(Records from a data source)

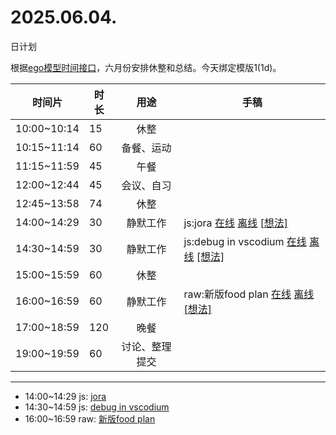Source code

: # 2025.06.04.
日计划

根据[ego模型时间接口](https://gitee.com/hyg/blog/blob/master/timeflow.md)，六月份安排休整和总结。今天绑定模版1(1d)。

| 时间片 | 时长 | 用途 | 手稿 |
| --- | --- | :---: | --- |
| 10:00~10:14 | 15 | 休整 |  |
| 10:15~11:14 | 60 | 备餐、运动 |  |
| 11:15~11:59 | 45 | 午餐 |  |
| 12:00~12:44 | 45 | 会议、自习 |  |
| 12:45~13:58 | 74 | 休整 |  |
| 14:00~14:29 | 30 | 静默工作 | js:jora [在线](http://simp.ly/p/8t3vlk) [离线](../../draft/2025/20250604140000.md) <a href="mailto:huangyg@mars22.com?subject=关于2025.06.04.[js:jora]任务&body=日期: 20250604%0D%0A序号: 5%0D%0A手稿:../../draft/2025/20250604140000.md%0D%0A---请勿修改邮件主题及以上内容 从下一行开始写您的想法---%0D%0A">[想法]</a> |
| 14:30~14:59 | 30 | 静默工作 | js:debug in vscodium [在线](http://simp.ly/p/5k9gJy) [离线](../../draft/2025/20250604143000.md) <a href="mailto:huangyg@mars22.com?subject=关于2025.06.04.[js:debug in vscodium]任务&body=日期: 20250604%0D%0A序号: 6%0D%0A手稿:../../draft/2025/20250604143000.md%0D%0A---请勿修改邮件主题及以上内容 从下一行开始写您的想法---%0D%0A">[想法]</a> |
| 15:00~15:59 | 60 | 休整 |  |
| 16:00~16:59 | 60 | 静默工作 | raw:新版food plan [在线](http://simp.ly/p/4QDThK) [离线](../../draft/2025/20250604160000.md) <a href="mailto:huangyg@mars22.com?subject=关于2025.06.04.[raw:新版food plan]任务&body=日期: 20250604%0D%0A序号: 8%0D%0A手稿:../../draft/2025/20250604160000.md%0D%0A---请勿修改邮件主题及以上内容 从下一行开始写您的想法---%0D%0A">[想法]</a> |
| 17:00~18:59 | 120 | 晚餐 |  |
| 19:00~19:59 | 60 | 讨论、整理提交 |  |

---

- 14:00~14:29	js: [jora](../../draft/2025/20250604.01.md)
- 14:30~14:59	js: [debug in vscodium](../../draft/2025/20250604.02.md)
- 16:00~16:59	raw: [新版food plan](../../draft/2025/20250604.03.md)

Your instructions: Transcribe the records verbatim and omit the images.

Answer space:
Source code

: # 2025.06.04.
日计划

根据[ego模型时间接口](https://gitee.com/hyg/blog/blob/master/timeflow.md)，六月份安排休整和总结。今天绑定模版1(1d)。

| 时间片 | 时长 | 用途 | 手稿 |
| --- | --- | :---: | --- |
| 10:00~10:14 | 15 | 休整 |  |
| 10:15~11:14 | 60 | 备餐、运动 |  |
| 11:15~11:59 | 45 | 午餐 |  |
| 12:00~12:44 | 45 | 会议、自习 |  |
| 12:45~13:58 | 74 | 休整 |  |
| 14:00~14:29 | 30 | 静默工作 | js:jora [在线](http://simp.ly/p/8t3vlk) [离线](../../draft/2025/20250604140000.md) <a href="mailto:huangyg@mars22.com?subject=关于2025.06.04.[js:jora]任务&body=日期: 20250604%0D%0A序号: 5%0D%0A手稿:../../draft/2025/20250604140000.md%0D%0A---请勿修改邮件主题及以上内容 从下一行开始写您的想法---%0D%0A">[想法]</a> |
| 14:30~14:59 | 30 | 静默工作 | js:debug in vscodium [在线](http://simp.ly/p/5k9gJy) [离线](../../draft/2025/20250604143000.md) <a href="mailto:huangyg@mars22.com?subject=关于2025.06.04.[js:debug in vscodium]任务&body=日期: 20250604%0D%0A序号: 6%0D%0A手稿:../../draft/2025/20250604143000.md%0D%0A---请勿修改邮件主题及以上内容 从下一行开始写您的想法---%0D%0A">[想法]</a> |
| 15:00~15:59 | 60 | 休整 |  |
| 16:00~16:59 | 60 | 静默工作 | raw:新版food plan [在线](http://simp.ly/p/4QDThK) [离线](../../draft/2025/20250604160000.md) <a href="mailto:huangyg@mars22.com?subject=关于2025.06.04.[raw:新版food plan]任务&body=日期: 20250604%0D%0A序号: 8%0D%0A手稿:../../draft/2025/20250604160000.md%0D%0A---请勿修改邮件主题及以上内容 从下一行开始写您的想法---%0D%0A">[想法]</a> |
| 17:00~18:59 | 120 | 晚餐 |  |
| 19:00~19:59 | 60 | 讨论、整理提交 |  |

---

- 14:00~14:29	js: [jora](../../draft/2025/20250604.01.md)
- 14:30~14:59	js: [debug in vscodium](../../draft/2025/20250604.02.md)
- 16:00~16:59	raw: [新版food plan](../../draft/2025/20250604.03.md)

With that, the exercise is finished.